Work required: Look below and pull out each line with the word "solutions".

Records supplied:

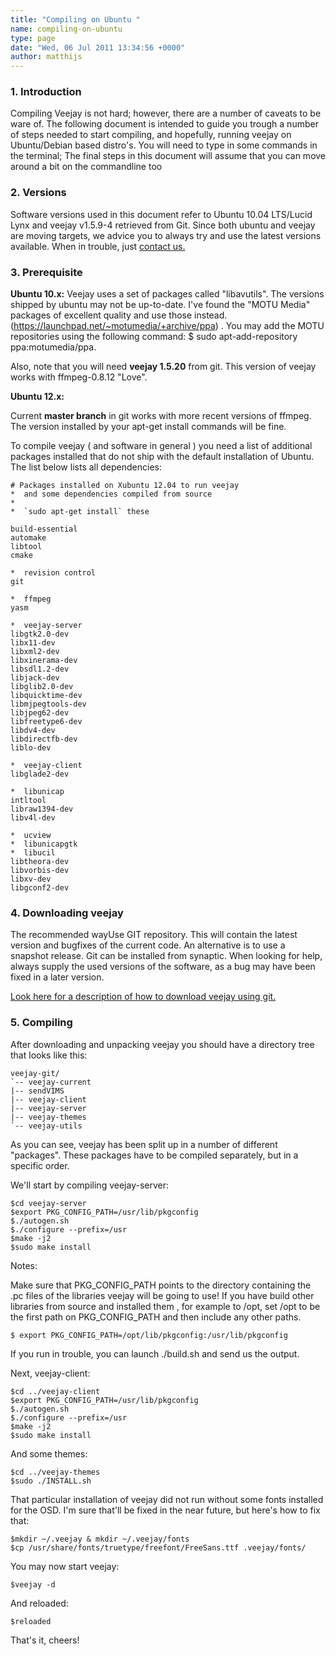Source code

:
 ```yaml
---
title: "Compiling on Ubuntu "
name: compiling-on-ubuntu
type: page
date: "Wed, 06 Jul 2011 13:34:56 +0000"
author: matthijs
---
```

### 1. Introduction  
Compiling Veejay is not hard; however, there are a number of caveats to be ware of. The following document is intended to guide you trough a number of steps needed to start compiling, and hopefully, running veejay on Ubuntu/Debian based distro's. You will need to type in some commands in the terminal; The final steps in this document will assume that you can move around a bit on the commandline too  


### 2. Versions  
Software versions used in this document refer to Ubuntu 10.04 LTS/Lucid Lynx and veejay v1.5.9-4 retrieved from Git. Since both ubuntu and veejay are moving targets, we advice you to always try and use the latest versions available. When in trouble, just [contact us.](http://groups.google.com/group/veejay-discussion?hl=en)  


### 3. Prerequisite  
**Ubuntu 10.x:** Veejay uses a set of packages called "libavutils". The versions shipped by ubuntu may not be up-to-date. I've found the "MOTU Media" packages of excellent quality and use those instead.(https://launchpad.net/~motumedia/+archive/ppa) . You may add the MOTU repositories using the following command: $ sudo apt-add-repository ppa:motumedia/ppa.  

Also, note that you will need **veejay 1.5.20** from git. This version of veejay works with ffmpeg-0.8.12 "Love".  

**Ubuntu 12.x:**  

Current **master branch** in git works with more recent versions of ffmpeg. The version installed by your apt-get install commands will be fine.  

To compile veejay ( and software in general ) you need a list of additional packages installed that do not ship with the default installation of Ubuntu.  
The list below lists all dependencies:  


    # Packages installed on Xubuntu 12.04 to run veejay  
    *  and some dependencies compiled from source  
    *   
    *  `sudo apt-get install` these  

    build-essential  
    automake  
    libtool  
    cmake  

    *  revision control  
    git  

    *  ffmpeg  
    yasm  

    *  veejay-server  
    libgtk2.0-dev  
    libx11-dev  
    libxml2-dev  
    libxinerama-dev  
    libsdl1.2-dev  
    libjack-dev  
    libglib2.0-dev  
    libquicktime-dev  
    libmjpegtools-dev  
    libjpeg62-dev  
    libfreetype6-dev  
    libdv4-dev  
    libdirectfb-dev  
    liblo-dev  

    *  veejay-client  
    libglade2-dev  

    *  libunicap  
    intltool  
    libraw1394-dev  
    libv4l-dev  

    *  ucview  
    *  libunicapgtk  
    *  libucil  
    libtheora-dev  
    libvorbis-dev  
    libxv-dev  
    libgconf2-dev


### 4. Downloading veejay  
<span class="c1">The recommended way</span>Use GIT repository. This will contain the latest version and bugfixes of the current code. An alternative is to use a snapshot release. Git can be installed from synaptic. When looking for help, always supply the used versions of the software, as a bug may have been fixed in a later version.  

[Look here for a description of how to download veejay using git.](http://www.veejayhq.net/download-2/)  


### 5. Compiling  
After downloading and unpacking veejay you should have a directory tree that looks like this:  


    veejay-git/  
    `-- veejay-current  
    |-- sendVIMS  
    |-- veejay-client  
    |-- veejay-server  
    |-- veejay-themes  
    `-- veejay-utils

As you can see, veejay has been split up in a number of different "packages". These packages have to be compiled separately, but in a specific order.  

We'll start by compiling veejay-server:  


    $cd veejay-server  
    $export PKG_CONFIG_PATH=/usr/lib/pkgconfig  
    $./autogen.sh  
    $./configure --prefix=/usr  
    $make -j2  
    $sudo make install

Notes:  

Make sure that PKG_CONFIG_PATH points to the directory containing the .pc files of the libraries veejay will be going to use! If you have build other libraries from source and installed them , for example to /opt, set /opt to be the first path on PKG_CONFIG_PATH and then include any other paths.  


    $ export PKG_CONFIG_PATH=/opt/lib/pkgconfig:/usr/lib/pkgconfig

If you run in trouble, you can launch ./build.sh and send us the output.  

Next, veejay-client:  


    $cd ../veejay-client  
    $export PKG_CONFIG_PATH=/usr/lib/pkgconfig  
    $./autogen.sh  
    $./configure --prefix=/usr  
    $make -j2  
    $sudo make install

And some themes:  


    $cd ../veejay-themes  
    $sudo ./INSTALL.sh

That particular installation of veejay did not run without some fonts installed for the OSD. I'm sure that'll be fixed in the near future, but here's how to fix that:  


    $mkdir ~/.veejay & mkdir ~/.veejay/fonts  
    $cp /usr/share/fonts/truetype/freefont/FreeSans.ttf .veejay/fonts/

You may now start veejay:  


    $veejay -d

And reloaded:  


    $reloaded

That's it, cheers!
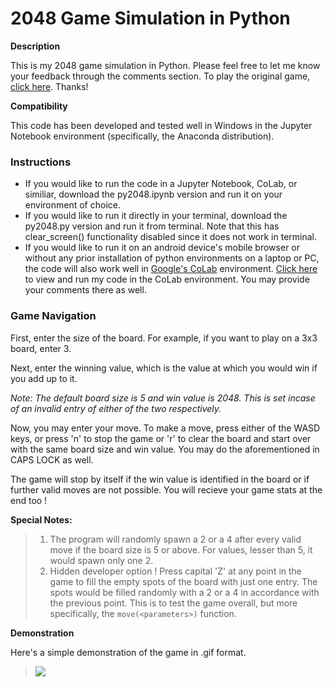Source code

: # 2048 Game Simulation in Python

**Description**

This is my 2048 game simulation in Python. Please feel free to let me know your feedback through the comments section. To play the original game, [click here](https://2048game.com). Thanks!

**Compatibility**

This code has been developed and tested well in Windows in the Jupyter Notebook environment (specifically, the Anaconda distribution).

### Instructions

- If you would like to run the code in a Jupyter Notebook, CoLab, or similiar, download the py2048.ipynb version and run it on your environment of choice.
- If you would like to run it directly in your terminal, download the py2048.py version and run it from terminal. Note that this has clear_screen() functionality disabled since it does not work in terminal. 
- If you would like to run it on an android device's mobile browser or without any prior installation of python environments on a laptop or PC, the code will also work well in [Google's CoLab](https://colab.research.google.com/) environment. [Click here](https://colab.research.google.com/drive/1H18pd6iJFDYlfemcnhjYHYhXtovEwU4B?usp=sharing) to view and run my code in the CoLab environment. You may provide your comments there as well.
 
### Game Navigation

First, enter the size of the board. For example, if you want to play on a 3x3 board, enter 3.

Next, enter the winning value, which is the value at which you would win if you add up to it.

*Note: The default board size is 5 and win value is 2048. This is set incase of an invalid entry of either of the two respectively.*

Now, you may enter your move. To make a move, press either of the WASD keys, or press 'n' to stop the game or 'r' to clear the board and start over with the same board size and win value. You may do the aforementioned in CAPS LOCK as well.

The game will stop by itself if the win value is identified in the board or if further valid moves are not possible.
You will recieve your game stats at the end too !

**Special Notes:**

> 1. The program will randomly spawn a 2 or a 4 after every valid move if the board size is 5 or above. For values, lesser than 5, it would spawn only one 2.
> 2. Hidden developer option ! Press capital 'Z' at any point in the game to fill the empty spots of the board with just one entry. The spots would be filled randomly with a 2 or a 4 in accordance with the previous point. This is to test the game overall, but more specifically, the `move(<parameters>)` function.

**Demonstration**

Here's a simple demonstration of the game in .gif format.

> ![](py2048demo.gif)


```python

```


```python

```
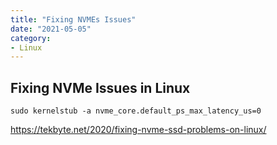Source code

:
 ```yaml
---
title: "Fixing NVMEs Issues"
date: "2021-05-05"
category: 
- Linux
---
```


## Fixing NVMe Issues in Linux

`sudo kernelstub -a nvme_core.default_ps_max_latency_us=0`

https://tekbyte.net/2020/fixing-nvme-ssd-problems-on-linux/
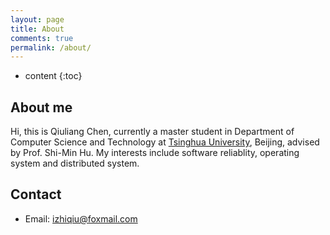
 ```yaml
---
layout: page
title: About
comments: true
permalink: /about/
---
```


* content
{:toc}

## About me

Hi, this is Qiuliang Chen, currently a master student in Department of Computer Science and Technology at [Tsinghua University](http://www.tsinghua.edu.cn), Beijing, advised by Prof. Shi-Min Hu. My interests include software reliablity, operating system and distributed system.

## Contact

* Email: izhiqiu@foxmail.com

<!--
![myphoto](./myphoto.gif)
-->

<!--
## About the site
This is a personal website of Miao Kaixiang, created with github and jekyll. 
Create your own website is as easy as clone or fork a [template](https://github.com/immiao/immiao.github.io) on github, and [commit](http://jekyllrb.com/docs/posts/) to `_posts` folder. 
-->

<!-- 
### Admin tools
* site [configuration file](https://github.com/immiao/immiao.github.io/blob/master/_config.yml)
* Jekyll + [immiao.disqus.com](http://immiao.disqus.com/admin/)
* Jekyll theme templates: [jekyllthemes.org](http://jekyllthemes.org)
   * Theme used: [cool-concise](http://jekyllthemes.org/themes/cool-concise-high-end/)
* Jekyll official site: [jekyllrb.com](http://jekyllrb.com)
* YAML for human readable markdown: [yaml.org](http://www.yaml.org/)
* markdown reference: [kramdown](http://kramdown.gettalong.org/quickref.html)

### My Chinese Blog
Here is my old personal blog. It is mostly on my projects and thoughts before 2016, which mainly include algorithms and advanced data structures prepared for ACM-ICPC contests.

* [Kaixiang's old website before 2016](http://blog.csdn.net/immiao). 
-->
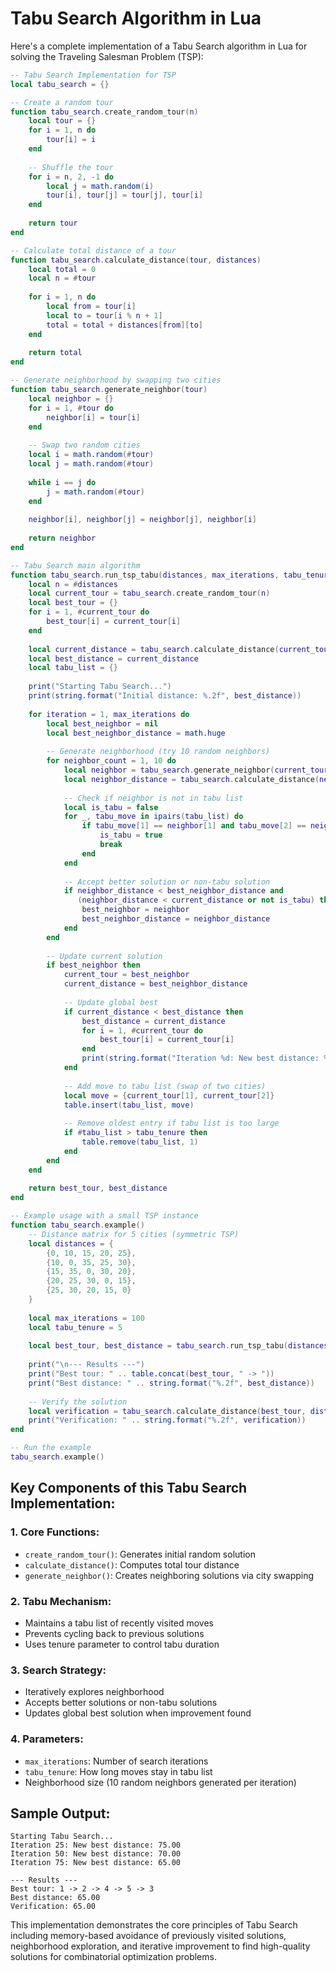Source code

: # Tabu Search Algorithm in Lua

Here's a complete implementation of a Tabu Search algorithm in Lua for solving the Traveling Salesman Problem (TSP):

```lua
-- Tabu Search Implementation for TSP
local tabu_search = {}

-- Create a random tour
function tabu_search.create_random_tour(n)
    local tour = {}
    for i = 1, n do
        tour[i] = i
    end
    
    -- Shuffle the tour
    for i = n, 2, -1 do
        local j = math.random(i)
        tour[i], tour[j] = tour[j], tour[i]
    end
    
    return tour
end

-- Calculate total distance of a tour
function tabu_search.calculate_distance(tour, distances)
    local total = 0
    local n = #tour
    
    for i = 1, n do
        local from = tour[i]
        local to = tour[i % n + 1]
        total = total + distances[from][to]
    end
    
    return total
end

-- Generate neighborhood by swapping two cities
function tabu_search.generate_neighbor(tour)
    local neighbor = {}
    for i = 1, #tour do
        neighbor[i] = tour[i]
    end
    
    -- Swap two random cities
    local i = math.random(#tour)
    local j = math.random(#tour)
    
    while i == j do
        j = math.random(#tour)
    end
    
    neighbor[i], neighbor[j] = neighbor[j], neighbor[i]
    
    return neighbor
end

-- Tabu Search main algorithm
function tabu_search.run_tsp_tabu(distances, max_iterations, tabu_tenure)
    local n = #distances
    local current_tour = tabu_search.create_random_tour(n)
    local best_tour = {}
    for i = 1, #current_tour do
        best_tour[i] = current_tour[i]
    end
    
    local current_distance = tabu_search.calculate_distance(current_tour, distances)
    local best_distance = current_distance
    local tabu_list = {}
    
    print("Starting Tabu Search...")
    print(string.format("Initial distance: %.2f", best_distance))
    
    for iteration = 1, max_iterations do
        local best_neighbor = nil
        local best_neighbor_distance = math.huge
        
        -- Generate neighborhood (try 10 random neighbors)
        for neighbor_count = 1, 10 do
            local neighbor = tabu_search.generate_neighbor(current_tour)
            local neighbor_distance = tabu_search.calculate_distance(neighbor, distances)
            
            -- Check if neighbor is not in tabu list
            local is_tabu = false
            for _, tabu_move in ipairs(tabu_list) do
                if tabu_move[1] == neighbor[1] and tabu_move[2] == neighbor[2] then
                    is_tabu = true
                    break
                end
            end
            
            -- Accept better solution or non-tabu solution
            if neighbor_distance < best_neighbor_distance and 
               (neighbor_distance < current_distance or not is_tabu) then
                best_neighbor = neighbor
                best_neighbor_distance = neighbor_distance
            end
        end
        
        -- Update current solution
        if best_neighbor then
            current_tour = best_neighbor
            current_distance = best_neighbor_distance
            
            -- Update global best
            if current_distance < best_distance then
                best_distance = current_distance
                for i = 1, #current_tour do
                    best_tour[i] = current_tour[i]
                end
                print(string.format("Iteration %d: New best distance: %.2f", iteration, best_distance))
            end
            
            -- Add move to tabu list (swap of two cities)
            local move = {current_tour[1], current_tour[2]}
            table.insert(tabu_list, move)
            
            -- Remove oldest entry if tabu list is too large
            if #tabu_list > tabu_tenure then
                table.remove(tabu_list, 1)
            end
        end
    end
    
    return best_tour, best_distance
end

-- Example usage with a small TSP instance
function tabu_search.example()
    -- Distance matrix for 5 cities (symmetric TSP)
    local distances = {
        {0, 10, 15, 20, 25},
        {10, 0, 35, 25, 30},
        {15, 35, 0, 30, 20},
        {20, 25, 30, 0, 15},
        {25, 30, 20, 15, 0}
    }
    
    local max_iterations = 100
    local tabu_tenure = 5
    
    local best_tour, best_distance = tabu_search.run_tsp_tabu(distances, max_iterations, tabu_tenure)
    
    print("\n--- Results ---")
    print("Best tour: " .. table.concat(best_tour, " -> "))
    print("Best distance: " .. string.format("%.2f", best_distance))
    
    -- Verify the solution
    local verification = tabu_search.calculate_distance(best_tour, distances)
    print("Verification: " .. string.format("%.2f", verification))
end

-- Run the example
tabu_search.example()
```

## Key Components of this Tabu Search Implementation:

### 1. **Core Functions:**
- `create_random_tour()`: Generates initial random solution
- `calculate_distance()`: Computes total tour distance
- `generate_neighbor()`: Creates neighboring solutions via city swapping

### 2. **Tabu Mechanism:**
- Maintains a tabu list of recently visited moves
- Prevents cycling back to previous solutions
- Uses tenure parameter to control tabu duration

### 3. **Search Strategy:**
- Iteratively explores neighborhood
- Accepts better solutions or non-tabu solutions
- Updates global best solution when improvement found

### 4. **Parameters:**
- `max_iterations`: Number of search iterations
- `tabu_tenure`: How long moves stay in tabu list
- Neighborhood size (10 random neighbors generated per iteration)

## Sample Output:
```
Starting Tabu Search...
Iteration 25: New best distance: 75.00
Iteration 50: New best distance: 70.00
Iteration 75: New best distance: 65.00

--- Results ---
Best tour: 1 -> 2 -> 4 -> 5 -> 3
Best distance: 65.00
Verification: 65.00
```

This implementation demonstrates the core principles of Tabu Search including memory-based avoidance of previously visited solutions, neighborhood exploration, and iterative improvement to find high-quality solutions for combinatorial optimization problems.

Exercise answer:
- `generate_neighbor()`: Creates neighboring solutions via city swapping
- Prevents cycling back to previous solutions
- Accepts better solutions or non-tabu solutions
This implementation demonstrates the core principles of Tabu Search including memory-based avoidance of previously visited solutions, neighborhood exploration, and iterative improvement to find high-quality solutions for combinatorial optimization problems.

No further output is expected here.